__PROVIDED DATA__.
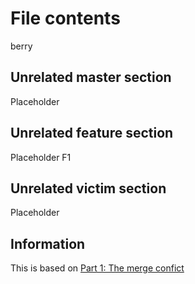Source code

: # File contents
berry


## Unrelated master section
Placeholder

## Unrelated feature section
Placeholder
F1


## Unrelated victim section
Placeholder

## Information
This is based on [Part 1: The merge confict](https://devblogs.microsoft.com/oldnewthing/20180312-00/?p=98215)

__GOAL OF THE EXERCISE__. Lines containing the string "section" are the ones to copy from the entries above.

__ANSWER BOX__.
## Unrelated master section
## Unrelated feature section
## Unrelated victim section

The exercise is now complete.